Search the records below for the word "آمده", then return every line where it appears.
===
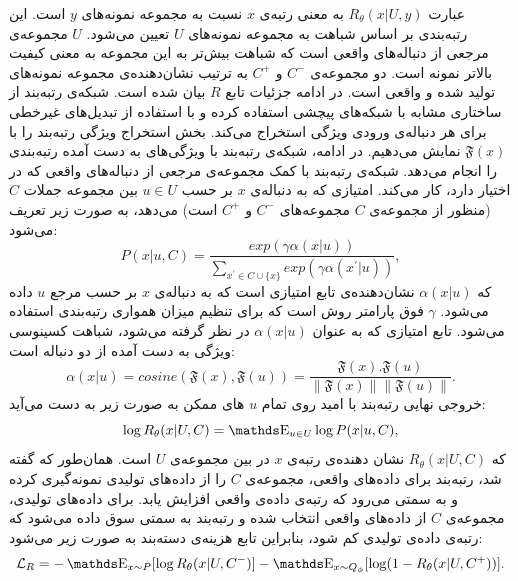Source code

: عبارت
$R_\theta (x | U , y)$
به معنی رتبه‌ی $x$ نسبت به مجموعه نمونه‌های $y$ است. این رتبه‌بندی بر اساس شباهت به مجموعه نمونه‌های $U$ تعیین می‌شود. $U$ مجموعه‌ی مرجعی از دنباله‌های واقعی است که شباهت بیش‌تر به این مجموعه به معنی کیفیت بالاتر نمونه است. دو مجموعه‌ی $C^-$ و $C^+$ به ترتیب نشان‌دهنده‌ی مجموعه نمونه‌های تولید شده و واقعی است. در ادامه جزئیات تابع $R$ بیان شده است.
\newline
شبکه‌ی رتبه‌بند از ساختاری مشابه با شبکه‌های پیچشی
\cite{Xiang15CNN}
استفاده کرده و با استفاده از تبدیل‌های غیرخطی برای هر دنباله‌ی ورودی ویژگی استخراج می‌کند. بخش استخراج ویژگی رتبه‌بند را با
$\mathfrak{F}(x)$
نمایش می‌دهیم. در ادامه، شبکه‌ی رتبه‌بند با ویژگی‌های به دست آمده رتبه‌بندی را انجام می‌دهد. شبکه‌ی رتبه‌بند با کمک مجموعه‌ی مرجعی از دنباله‌های واقعی که در اختیار دارد، کار می‌کند. امتیازی که به دنباله‌ی $x$ بر حسب
$u \in U$
بین مجموعه جملات $C$ (منظور از مجموعه‌ی $C$ مجموعه‌های $C^-$ و $C^+$ است) می‌دهد، به صورت زیر تعریف می‌شود:
\begin{equation}
P(x|u,C)  = \frac{exp(\gamma \alpha(x | u))}{\sum_{x^\prime \in C \cup \{x\}}exp(\gamma \alpha(x^\prime | u))},
\end{equation}
که 
$\alpha(x | u)$
نشان‌دهنده‌ی تابع امتیازی است که به دنباله‌ی
$x$
بر حسب مرجع $u$ داده می‌شود. 
$\gamma$
فوق پارامتر روش است که برای تنظیم میزان همواری رتبه‌بندی استفاده می‌شود. تابع امتیازی که به عنوان
$\alpha(x | u)$
در نظر گرفته می‌شود، شباهت کسینوسی ویژگی به دست آمده از دو دنباله است:
\begin{equation}
\alpha(x | u) = cosine(\mathfrak{F}(x), \mathfrak{F}(u)) =
\frac{\mathfrak{F}(x) . \mathfrak{F}(u)}
{\lVert \mathfrak{F}(x) \rVert  \lVert \mathfrak{F}(u) \rVert}.
\end{equation}
خروجی نهایی رتبه‌بند با امید روی تمام $u$ های ممکن به صورت زیر به دست می‌آید:
\begin{equation}
\log R_\theta (x| U,C) = \ME_{u \in U} \log P (x | u,C),
\end{equation}
که 
$R_\theta (x| U,C)$
نشان دهنده‌ی رتبه‌ی $x$ در بین مجموعه‌ی $U$ است.
همان‌طور که گفته شد، رتبه‌بند برای داده‌های واقعی، مجموعه‌ی $C$ را از داده‌های تولیدی نمونه‌گیری کرده و به سمتی می‌رود که رتبه‌ی داده‌ی واقعی افزایش یابد. برای داده‌های تولیدی، مجموعه‌ی $C$ از داده‌های واقعی انتخاب شده و رتبه‌بند به سمتی سوق داده می‌شود که رتبه‌ی داده‌ی تولیدی کم شود، بنابراین تابع هزینه‌ی دسته‌بند به صورت زیر می‌شود:
\begin{equation}
\mathcal{L}_R = - \ME_{x \sim P} [\log R_\theta (x | U , C^-)] - \ME_{x \sim Q_\phi} [\log (1- R_\theta (x|U,C^+))].
\end{equation}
===
▶ [TASK OUTPUT]
نمایش می‌دهیم. در ادامه، شبکه‌ی رتبه‌بند با ویژگی‌های به دست آمده رتبه‌بندی را انجام می‌دهد. شبکه‌ی رتبه‌بند با کمک مجموعه‌ی مرجعی از دنباله‌های واقعی که در اختیار دارد، کار می‌کند. امتیازی که به دنباله‌ی $x$ بر حسب
در نظر گرفته می‌شود، شباهت کسینوسی ویژگی به دست آمده از دو دنباله است:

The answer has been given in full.